Remember that little pic of the Prakesh Table Cloth by Dwell Studio for Target from the Dining Room Mood Board? Well, I do not plan to use it as a tablecloth. I actually did, for a birthday party and loved it so much I ordered 3 more to make my chair slipcovers. The tablecloths were $17.99 each. I loved the idea of the grey part of the pattern down the middle of the chairs. But getting a tablecloth to turn into a chair slipcover is much easier said than done.
Enter the $10 Ikea Henriksdal Slipcover. This is the plain cotton slipcover sold with the base model Henriksdal. Note: They price it as a package for $59.99, but you can buy the chair alone for $49.99. I purchased four plain chair frames and one cotton slipcover. The total with tax was just shy of $225…not bad for four upholstered dining chairs.

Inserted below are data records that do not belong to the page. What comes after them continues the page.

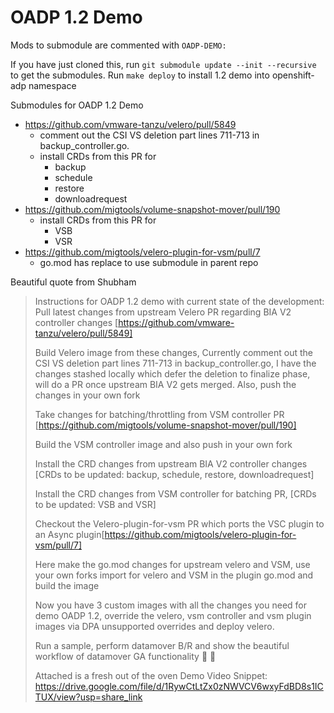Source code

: # OADP 1.2 Demo

Mods to submodule are commented with `OADP-DEMO:`

If you have just cloned this, run `git submodule update --init --recursive` to get the submodules.
Run `make deploy` to install 1.2 demo into openshift-adp namespace

Submodules for OADP 1.2 Demo
- https://github.com/vmware-tanzu/velero/pull/5849
  - comment out the CSI VS deletion part lines 711-713 in backup_controller.go.
  - install CRDs from this PR for 
    - backup
    - schedule
    - restore
    - downloadrequest
- https://github.com/migtools/volume-snapshot-mover/pull/190
  - install CRDs from this PR for 
    - VSB
    - VSR
- https://github.com/migtools/velero-plugin-for-vsm/pull/7
  - go.mod has replace to use submodule in parent repo

Beautiful quote from Shubham

> Instructions for OADP 1.2 demo with current state of the development:
Pull latest changes from upstream Velero PR regarding BIA V2 controller changes [https://github.com/vmware-tanzu/velero/pull/5849]
>
> Build Velero image from these changes, Currently comment out the CSI VS deletion part lines 711-713 in backup_controller.go, I have the changes stashed locally which defer the deletion to finalize phase, will do a PR once upstream BIA V2 gets merged.
Also, push the changes in your own fork
>
> Take changes for batching/throttling from VSM controller PR [https://github.com/migtools/volume-snapshot-mover/pull/190] 
>
> Build the VSM controller image and also push in your own fork
>
> Install the CRD changes from upstream BIA V2 controller changes [CRDs to be updated: backup, schedule, restore, downloadrequest]
>
> Install the CRD changes from VSM controller for batching PR, [CRDs to be updated: VSB and VSR]
>
> Checkout the Velero-plugin-for-vsm PR which ports the VSC plugin to an Async plugin[https://github.com/migtools/velero-plugin-for-vsm/pull/7]
>
> Here make the go.mod changes for upstream velero and VSM, use your own forks import for velero and VSM in the plugin go.mod and build the image
>
> Now you have 3 custom images with all the changes you need for demo OADP 1.2, override the velero, vsm controller and vsm plugin images via DPA unsupported overrides and deploy velero.
>
> Run a sample, perform datamover B/R and show the beautiful workflow of datamover GA functionality :face_holding_back_tears: :face_holding_back_tears:
>
> Attached is a fresh out of the oven Demo Video Snippet: https://drive.google.com/file/d/1RywCtLtZx0zNWVCV6wxyFdBD8s1ICTUX/view?usp=share_link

I decided the best way to make my own slipcovers, was to dissect the $10 slipcover to create a pattern. This took a lot of patience and learning about my own strength for ripping seams. I do not think there is any right way or pretty way to do this. I grabbed a seam ripper and started slicing at the threads. My mom would tell you it is easiest to start in the middle of a seam, instead of the ends where there is usually backstitching or reinforcement. These slipcovers are professionally serged with at least 4 threads…meaning there is a lot of seam ripping to do. I think it took me about an hour to get all the seams apart.
Here is what my slipcover
puzzle pattern looks like. It is laid out by adjoining seams. The top piece is the back of the chair cover upside down. It attaches around the sides and top to the front cover piece in the middle. The front attaches to the seat piece at the bottom. The pieces around the seat are the fronts and sides of the apron.

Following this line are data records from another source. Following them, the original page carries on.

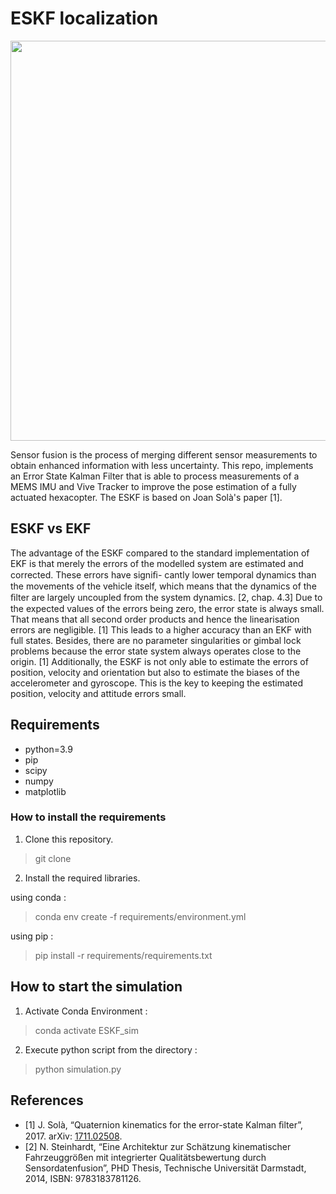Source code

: # ESKF localization
<img src = "ESKF-localization-simulation.gif" width=640>

Sensor fusion is the process of merging different sensor measurements to obtain enhanced
information with less uncertainty. This repo, implements an Error State Kalman Filter that is
able to process measurements of a MEMS IMU and Vive Tracker to improve the pose estimation 
of a fully actuated hexacopter. The ESKF is based on Joan Solà's paper [1].

## ESKF vs EKF

The advantage of the ESKF compared to the standard implementation of EKF is that merely
the errors of the modelled system are estimated and corrected. These errors have signiﬁ-
cantly lower temporal dynamics than the movements of the vehicle itself, which means that
the dynamics of the ﬁlter are largely uncoupled from the system dynamics. [2, chap. 4.3]
Due to the expected values of the errors being zero, the error state is always small. That 
means that all second order products and hence the linearisation errors are negligible. [1]
This leads to a higher accuracy than an EKF with full states. Besides, there are no parameter
singularities or gimbal lock problems because the error state system always operates close
to the origin. [1] Additionally, the ESKF is not only able to estimate the errors of position,
velocity and orientation but also to estimate the biases of the accelerometer and gyroscope.
This is the key to keeping the estimated position, velocity and attitude errors small.

## Requirements

- python=3.9
- pip
- scipy
- numpy
- matplotlib

### How to install the requirements

1. Clone this repository.

> git clone 


2. Install the required libraries.

using conda :

> conda env create -f requirements/environment.yml
 
using pip :

> pip install -r requirements/requirements.txt

## How to start the simulation

1. Activate Conda Environment :

> conda activate ESKF_sim

2. Execute python script from the directory :

> python simulation.py

## References
- [1] J. Solà, “Quaternion kinematics for the error-state Kalman ﬁlter”, 2017. arXiv: [1711.02508](https://arxiv.org/abs/1711.02508).
- [2] N. Steinhardt, “Eine Architektur zur Schätzung kinematischer Fahrzeuggrößen mit integrierter Qualitätsbewertung durch Sensordatenfusion”, PHD Thesis, Technische Universität Darmstadt, 2014, ISBN: 9783183781126.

As I got the first fabric piece loose from the slipcover, I worried I would not remember how to put it back together. There was different stitching at the hems than at the side seams. Once all the pieces were apart it was difficult to tell the difference from the front apron to the side apron. Part way through I decided to take some notes. I put a piece of tape on each fabric piece to serve as a label. In they-only-make-snese-to-me-terms I took notes about how to reassemble the pattern. I wrote things like 1/2″ hem and serge side. I labeled each piece with the part of the chair it covered. Hopefully this will make reassembly easier since I will have these “pattern pieces” to refer too.
- Use pattern to cut out pieces from my tablecloths (totally nervous about this)
- Serge pieces together to make a slipcover following my “pattern notes” (yes, I have a serger…no, I do not know how to do all the required stitches yet)
- Add velcro around apron (chair frame has velcro underneath to attach slipcover to)
- Put slipcover on chair and cross-fingers it fits perfectly (cry if it doesn’t)
If you can’t tell by my parenthetical side notes above…I am a little panicked about this project. I tend to get myself way in over my head sometimes. The only silver-lining is I usually can, in Tim Gunn’s words, “make it work”. Wish me luck.